Chipmakers are demanding steep price hikes—and that means more inflation on shelves and the car lot

The global drought in semiconductors isn’t just constraining economic growth—industry executives expect it to exert even more upward pressure on consumer prices just as inflation hits a 30-year high

Infineon, the world’s largest supplier of semiconductors to the automotive industry, reported on Wednesday that the cost of outsourcing its production to chip foundries is set to climb steeply.

Unhappy about sinking money into fresh capacity for outdated processors, these specialized high-volume chip manufacturers want their investment costs covered in exchange for churning out more semiconductors. 

“For this fiscal year [to end of September], we have secured somewhat more foundry capacity, but it’s for sure not anywhere close to what we need,” said operations chief Jochen Hanebeck. 

As a result, the company will remain dependent on what supply the foundries decide to allocate for Infineon customers, as these chip-manufacturers-for-hire would prefer instead to use their limited capacity to assemble the most lucrative chipsets—those found in the latest smartphones. 

For now, Infineon is living from hand to mouth, prioritizing shipments to those customers where the demand is greatest. 

The majority of its job, according to marketing chief Helmut Gassel, is taking the chips they can get from the foundries and assigning them based on the greatest economic benefit to their customers: “that which is needed most at a given moment—the ‘golden screw’ so to speak, without which the rest of a product cannot be built.”

Intel foundry not an immediate option

Part of the reason for the problem is a general concern in the chip industry—Infineon included—not to chase too much demand and overinvest.
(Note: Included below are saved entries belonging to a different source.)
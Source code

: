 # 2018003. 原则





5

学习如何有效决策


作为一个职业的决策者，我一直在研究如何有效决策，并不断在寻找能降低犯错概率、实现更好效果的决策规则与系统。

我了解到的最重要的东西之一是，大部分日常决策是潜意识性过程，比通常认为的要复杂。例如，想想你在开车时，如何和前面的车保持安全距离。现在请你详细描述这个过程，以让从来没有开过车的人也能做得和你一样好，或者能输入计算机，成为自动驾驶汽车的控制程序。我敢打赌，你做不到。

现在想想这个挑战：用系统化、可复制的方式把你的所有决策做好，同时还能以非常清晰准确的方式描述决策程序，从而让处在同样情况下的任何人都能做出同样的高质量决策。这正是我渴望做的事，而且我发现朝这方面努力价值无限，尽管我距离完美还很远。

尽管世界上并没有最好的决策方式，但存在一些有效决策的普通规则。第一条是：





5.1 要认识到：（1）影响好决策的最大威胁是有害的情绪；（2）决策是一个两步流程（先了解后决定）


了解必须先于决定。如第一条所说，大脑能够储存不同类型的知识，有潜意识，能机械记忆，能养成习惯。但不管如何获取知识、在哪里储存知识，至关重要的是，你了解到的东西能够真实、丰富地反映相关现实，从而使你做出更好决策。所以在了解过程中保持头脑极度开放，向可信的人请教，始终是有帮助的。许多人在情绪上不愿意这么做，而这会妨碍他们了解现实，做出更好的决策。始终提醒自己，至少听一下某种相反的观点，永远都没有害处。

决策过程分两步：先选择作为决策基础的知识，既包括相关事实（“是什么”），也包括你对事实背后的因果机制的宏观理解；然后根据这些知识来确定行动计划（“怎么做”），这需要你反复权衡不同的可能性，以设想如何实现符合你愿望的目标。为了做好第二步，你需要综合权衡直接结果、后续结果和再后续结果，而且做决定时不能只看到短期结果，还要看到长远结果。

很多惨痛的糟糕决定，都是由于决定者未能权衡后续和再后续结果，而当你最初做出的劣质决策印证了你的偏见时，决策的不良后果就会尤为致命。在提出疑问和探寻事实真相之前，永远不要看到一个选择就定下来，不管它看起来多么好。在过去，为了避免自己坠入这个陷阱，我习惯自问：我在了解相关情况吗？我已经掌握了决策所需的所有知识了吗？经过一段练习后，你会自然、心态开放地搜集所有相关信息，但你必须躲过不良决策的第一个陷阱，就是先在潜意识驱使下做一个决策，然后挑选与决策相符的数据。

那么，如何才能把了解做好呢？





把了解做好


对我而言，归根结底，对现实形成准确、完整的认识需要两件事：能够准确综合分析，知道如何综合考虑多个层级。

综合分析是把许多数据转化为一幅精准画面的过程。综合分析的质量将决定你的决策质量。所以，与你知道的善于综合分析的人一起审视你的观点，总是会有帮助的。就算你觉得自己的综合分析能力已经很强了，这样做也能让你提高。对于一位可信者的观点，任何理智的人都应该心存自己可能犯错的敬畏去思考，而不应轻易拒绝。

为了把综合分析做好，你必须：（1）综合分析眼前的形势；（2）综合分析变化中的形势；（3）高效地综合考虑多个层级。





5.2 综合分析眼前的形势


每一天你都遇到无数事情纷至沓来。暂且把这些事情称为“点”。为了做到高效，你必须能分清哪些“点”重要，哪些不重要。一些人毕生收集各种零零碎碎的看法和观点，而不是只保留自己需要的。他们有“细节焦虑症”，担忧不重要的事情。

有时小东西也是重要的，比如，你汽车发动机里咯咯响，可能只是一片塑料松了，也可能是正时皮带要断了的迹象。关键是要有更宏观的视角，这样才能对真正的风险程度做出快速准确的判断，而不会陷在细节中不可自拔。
The fear of building up excess capacity that in the coming years will erode profits remains part of the collective memory of Infineon from the DRAM glut during the 2000s.

Yet that solves only part of the problem. 

Infineon would ideally prefer to invest in its own production of specialized semiconductors like inverters for power electronics, a product segment where foundries are absent. Yet the bottlenecks have gotten so bad that Infineon sees no other alternative than to invest in its own capacity in Dresden to produce certain outdated microcontrollers, something it is typically loath to do for commodity chips. 

Tasking Intel’s new Foundry Services arm isn’t an option either, according to CEO Reinhard Ploss.

“It’s conceivable down the line when we need advanced automotive microprocessors for artificial intelligence, Intel might be an option—but that would be next-generation technology,” he explained.

In order to reimburse foundries such as Taiwan Semiconductor Manufacturing for their investments, the German company anticipates added costs in the hundreds of millions of euros for the new fiscal year.

To offset this added pressure on its margins, Infineon plans to pass on similar-size price hikes of its own in its long-term supply contracts, knowing the auto industry has little choice but to pay them as long as the shortage continues.

“Naturally we want to restore demand and supply to a balance as soon as possible, but it’s too early to say at this point whether that will fully be the case in 2023,” Hanebeck said.